I am not willing to make this prediction, but I’d be interested in hearing if anyone thinks we will NOT see fully autonomous vehicles on the road by 2030. Even in 2010, it seemed just around the corner — but that turned out to be wrong.
Technically, we already have fully autonomous vehicles on the road, they're just not generally allowed to be used as such and have obvious failure modes not shared by human drivers.
However, if by this you mean "autonomous vehicles that are clearly superior to reasonable human drivers under all reasonably frequent scenarios (including inclement weather) in any developed country" then yes, I feel very confident we won't see that in the next decade, probably two. I think the hyperoptimistic HN bubble is extremely far off the mark with respect to autonomous vehicles and always has been.

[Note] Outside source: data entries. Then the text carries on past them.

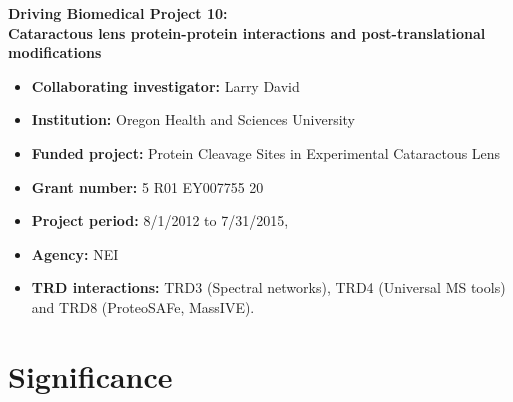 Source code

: \documentclass[arial,11pt]{article}
\begin{document}
\begin{center}
\Large
{\bf Driving Biomedical Project 10:\\Cataractous lens protein-protein interactions and post-translational modifications}
\normalsize
\end{center}

\begin{itemize}
\item {\bf Collaborating investigator:}  Larry David
\item {\bf Institution:} Oregon Health and Sciences University
\item {\bf Funded project:} 	Protein Cleavage Sites in Experimental Cataractous Lens
\item {\bf Grant number:} 	5 R01 EY007755 20   	
\item {\bf Project period:}   8/1/2012 to 7/31/2015,
\item {\bf Agency:}  NEI
\item {\bf TRD interactions:}  TRD3 (Spectral networks), TRD4 (Universal MS tools) and TRD8 (ProteoSAFe, MassIVE).
\end{itemize}


\section{Significance}

\end{document}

I thought of this after posting. Technically, there have been vehicles allow to operate fully autonomously on the road, yes. But I mean for non-research purposes, full-featured autonomous driving for consumer-owned vehicles.
I don't think it'll make much economic sense for consumers to actually buy them, but I do expect to see services accessible to the public that let you use an autonomous vehicle in places with effectively ideal conditions before 2030. I also don't regard that as a particularly significant advance in the broader sense of the objective because I think it's easier to get from zero to driving in Phoenix than it is to get from there to handling, say, traffic in Mumbai, both in technological and social terms.
2030 will at least have certain areas that are autonomous vehicles only, like maybe a forward-thinking region implements a fully autonomous truck lane on a highway.
If anything were to get in the way of fully autonomous vehicles by 2030, I would think it will be a government's lack of political will to create the infrastructure or regulation needed for driverless vehicles.
It doesn't matter if there are SOME self-driving cars on the road in 2030, or if they're level 4 or level 5. [1]
What matters is if they're economically feasible by 2030, and say have 100M or 1B customers. Is Waymo bigger than what Google search is now, or another self-driving company bigger than Facebook?
My answer is no for consumer applications, e.g. rideshare. I wrote in this thread:
Self-driving cars won't impact the average consumer in the next 10 years. It will continue to be cheaper to operate rideshares with human drivers in most parts of the world and most terrains/climates. It will make sense for commercial applications though.
[1] There are people in this thread arguing that this has already been achieved. I don't agree, but if the threshold is one car demonstrating one thing, then meh I might not argue.
Yep, there's no way they'll be widespread, and for the limited places they are used, they'll have a human ready to grab the wheel. Largest users might be trucking companies. I think the hype will fade this decade without any fanfare as the reality becomes clearer.
Sure. I predict that there will not be a fully autonomous vehicle widely available for sale to the public and allowed to function in FA mode on all roads, as of Dec 31, 2029.
("widely available for sale to the public": at least as available as a Tesla is right now.)
On the other hand, I predict that lots of cars will have emergency auto-assist features: collision avoidance warnings, lane-keeping assistance, seatbelt tighteners, and perhaps a last-action feature that evaluates whether it's best to slam on the brakes, veer sharply (and in what direction?) or try to accelerate out of danger -- and then applies that action without driver input.
I believe there will be L3 available in the next decade. A consumer-owned car which can take over driver-responsibility in limited settings. What Teslas autopilot promises although it currently is L2.
The interesting question is which company is bold enough to do it first and if it will survive the law suits afterwards. Tesla is the most likely.
L4/5 will realize in limited scenarios (senior communities, hub-to-hub trucks) but not as taxis in dense cities. In other words Waymo will still use safety drivers in ten years or close down.
> if anyone thinks we will NOT see fully autonomous vehicles on the road by 2030.
I don't think we will in any widespread way. Perhaps we'll see some in very limited deployments, both in terms of the number of vehicles and what roads they'll operate on.
my prediction is we will see them in geo-fenced localities that have a much more controlled driving experience, and will not be available in consumer cars beyond Tesla-style "drive assistance", but instead will be fleets managed by companies like Uber.
I.e. self driving Ubers will be geo-fenced to suburban areas away from unpredictable city conditions, and used for local deliveries (think pizza, uber eats) and perhaps long-haul highway trucks (which pretty much drive straight for fifteen hours anyway).
Self driving in every consumer vehicle will be in the 2030s.